*Problem*.
Transcribe the stretch of entries below from the line with "[6] [非真实感渲染](h" through the line with "[8] [基于最小生成树的分", exactly and with both ends included; leave out all other lines.

*Material provided*.
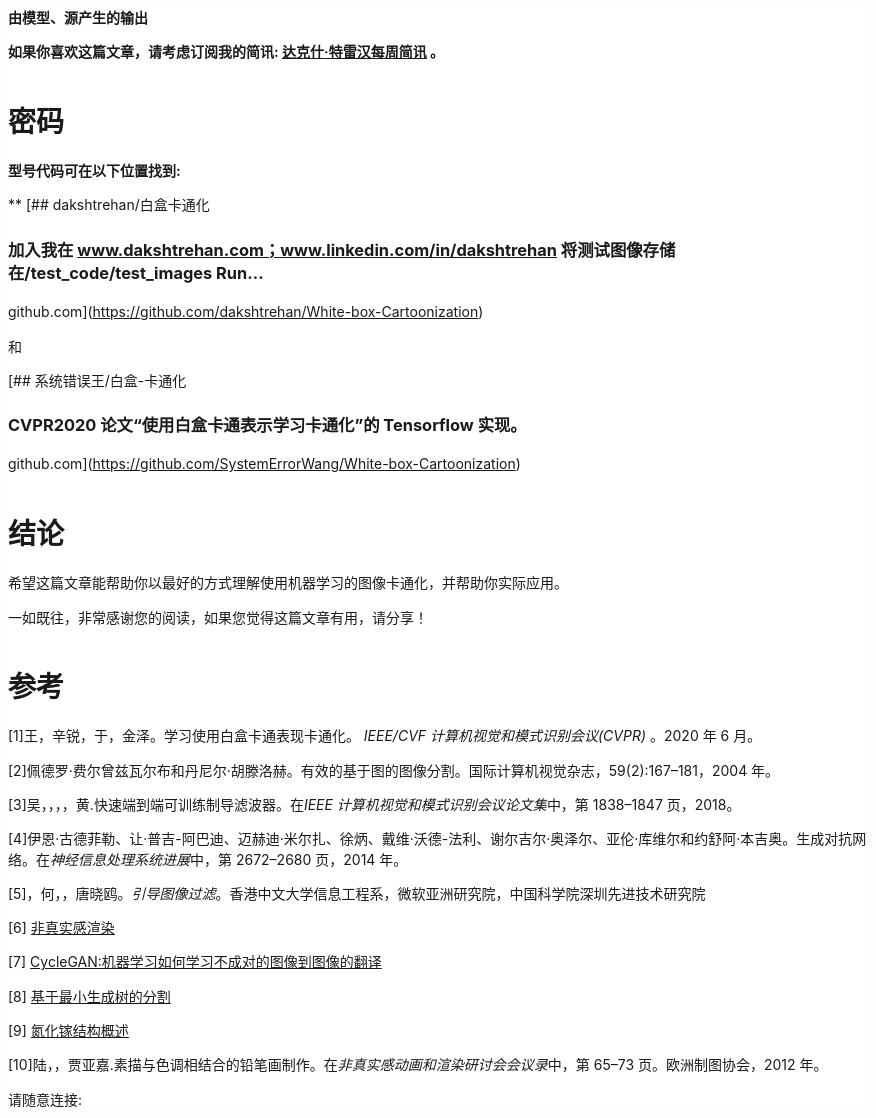 
**由模型、源产生的输出**

****如果你喜欢这篇文章，请考虑订阅我的简讯:** [**达克什·特雷汉每周简讯**](https://mailchi.mp/b535943b5fff/daksh-trehan-weekly-newsletter) **。****

# **密码**

**型号代码可在以下位置找到:**

**[](https://github.com/dakshtrehan/White-box-Cartoonization) [## dakshtrehan/白盒卡通化

### 加入我在 www.dakshtrehan.com；www.linkedin.com/in/dakshtrehan 将测试图像存储在/test_code/test_images Run…

github.com](https://github.com/dakshtrehan/White-box-Cartoonization) 

和

[](https://github.com/SystemErrorWang/White-box-Cartoonization) [## 系统错误王/白盒-卡通化

### CVPR2020 论文“使用白盒卡通表示学习卡通化”的 Tensorflow 实现。

github.com](https://github.com/SystemErrorWang/White-box-Cartoonization) 

# 结论

希望这篇文章能帮助你以最好的方式理解使用机器学习的图像卡通化，并帮助你实际应用。

一如既往，非常感谢您的阅读，如果您觉得这篇文章有用，请分享！

# 参考

[1]王，辛锐，于，金泽。学习使用白盒卡通表现卡通化。 *IEEE/CVF 计算机视觉和模式识别会议(CVPR)* 。2020 年 6 月。

[2]佩德罗·费尔曾兹瓦尔布和丹尼尔·胡滕洛赫。有效的基于图的图像分割。国际计算机视觉杂志，59(2):167–181，2004 年。

[3]吴，，，，黄.快速端到端可训练制导滤波器。在*IEEE 计算机视觉和模式识别会议论文集*中，第 1838–1847 页，2018。

[4]伊恩·古德菲勒、让·普吉-阿巴迪、迈赫迪·米尔扎、徐炳、戴维·沃德-法利、谢尔吉尔·奥泽尔、亚伦·库维尔和约舒阿·本吉奥。生成对抗网络。在*神经信息处理系统进展*中，第 2672–2680 页，2014 年。

[5]，何，，唐晓鸥。*引导图像过滤*。香港中文大学信息工程系，微软亚洲研究院，中国科学院深圳先进技术研究院

[6] [非真实感渲染](https://en.wikipedia.org/wiki/Non-photorealistic_rendering)

[7] [CycleGAN:机器学习如何学习不成对的图像到图像的翻译](https://towardsdatascience.com/cyclegan-how-machine-learning-learns-unpaired-image-to-image-translation-3fa8d9a6aa1d)

[8] [基于最小生成树的分割](https://en.wikipedia.org/wiki/Minimum_spanning_tree-based_segmentation)

[9] [氮化镓结构概述](https://developers.google.com/machine-learning/gan/gan_structure)

[10]陆，，贾亚嘉.素描与色调相结合的铅笔画制作。在*非真实感动画和渲染研讨会会议录*中，第 65–73 页。欧洲制图协会，2012 年。

请随意连接:
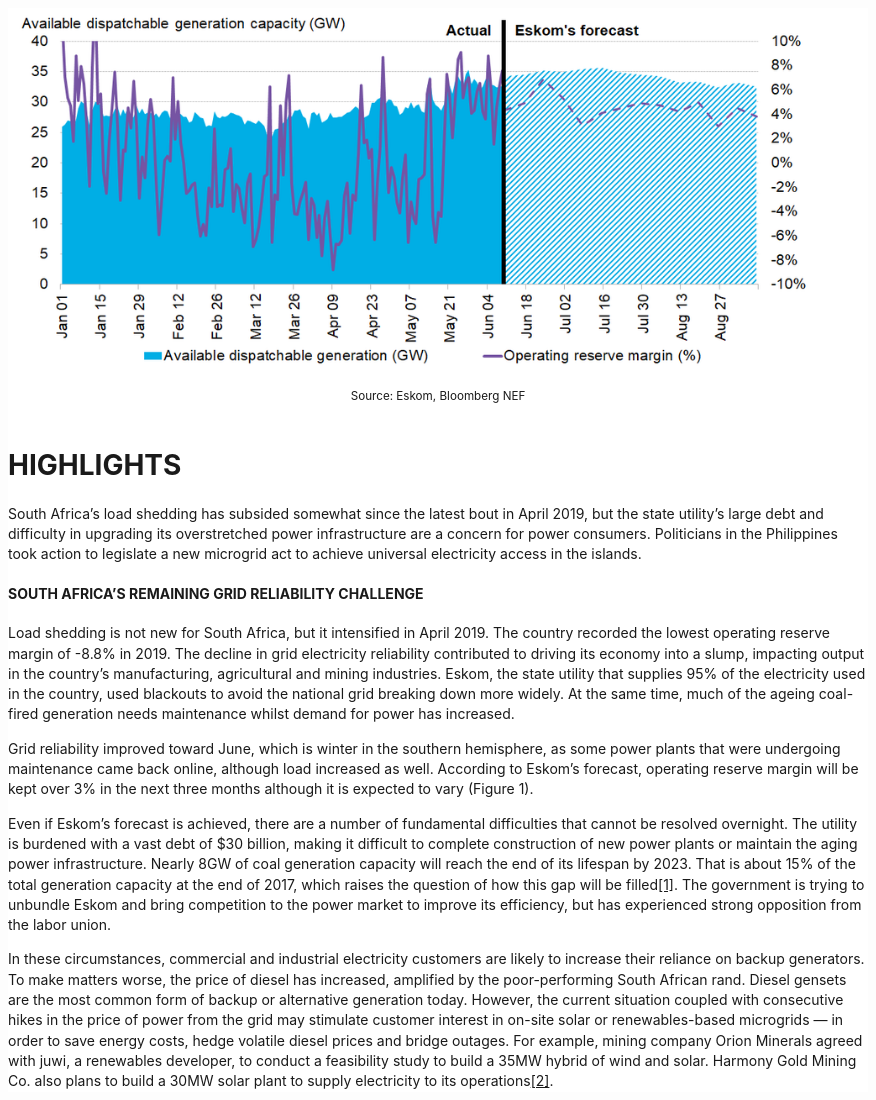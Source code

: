 ![](/assets/images/content/offgrid/2019q2/fig1-eskoms-available.png)
<small><center>Source: Eskom, Bloomberg NEF</center></small>

# HIGHLIGHTS

South Africa’s load shedding has subsided somewhat since the latest bout in April 2019, but the state utility’s large debt and difficulty in upgrading its overstretched power infrastructure are a concern for power consumers. Politicians in the Philippines took action to legislate a new microgrid act to achieve universal electricity access in the islands.

#### SOUTH AFRICA’S REMAINING GRID RELIABILITY CHALLENGE

Load shedding is not new for South Africa, but it intensified in April 2019. The country recorded the lowest operating reserve margin of -8.8% in 2019. The decline in grid electricity reliability contributed to driving its economy into a slump, impacting output in the country’s manufacturing, agricultural and mining industries. Eskom, the state utility that supplies 95% of the electricity used in the country, used blackouts to avoid the national grid breaking down more widely. At the same time, much of the ageing coal-fired generation needs maintenance whilst demand for power has increased.

Grid reliability improved toward June, which is winter in the southern hemisphere, as some power plants that were undergoing maintenance came back online, although load increased as well. According to Eskom’s forecast, operating reserve margin will be kept over 3% in the next three months although it is expected to vary (Figure 1).

Even if Eskom’s forecast is achieved, there are a number of fundamental difficulties that cannot be resolved overnight. The utility is burdened with a vast debt of \$30 billion, making it difficult to complete construction of new power plants or maintain the aging power infrastructure. Nearly 8GW of coal generation capacity will reach the end of its lifespan by 2023. That is about 15% of the total generation capacity at the end of 2017, which raises the question of how this gap will be filled[[1]](#_ftn1). The government is trying to unbundle Eskom and bring competition to the power market to improve its efficiency, but has experienced strong opposition from the labor union.

In these circumstances, commercial and industrial electricity customers are likely to increase their reliance on backup generators. To make matters worse, the price of diesel has increased, amplified by the poor-performing South African rand. Diesel gensets are the most common form of backup or alternative generation today. However, the current situation coupled with consecutive hikes in the price of power from the grid may stimulate customer interest in on-site solar or renewables-based microgrids — in order to save energy costs, hedge volatile diesel prices and bridge outages. For example, mining company Orion Minerals agreed with juwi, a renewables developer, to conduct a feasibility study to build a 35MW hybrid of wind and solar. Harmony Gold Mining Co. also plans to build a 30MW solar plant to supply electricity to its operations[[2]](#_ftn2).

*Output for this task*.
[6] [非真实感渲染](https://en.wikipedia.org/wiki/Non-photorealistic_rendering)

[7] [CycleGAN:机器学习如何学习不成对的图像到图像的翻译](https://towardsdatascience.com/cyclegan-how-machine-learning-learns-unpaired-image-to-image-translation-3fa8d9a6aa1d)

[8] [基于最小生成树的分割](https://en.wikipedia.org/wiki/Minimum_spanning_tree-based_segmentation)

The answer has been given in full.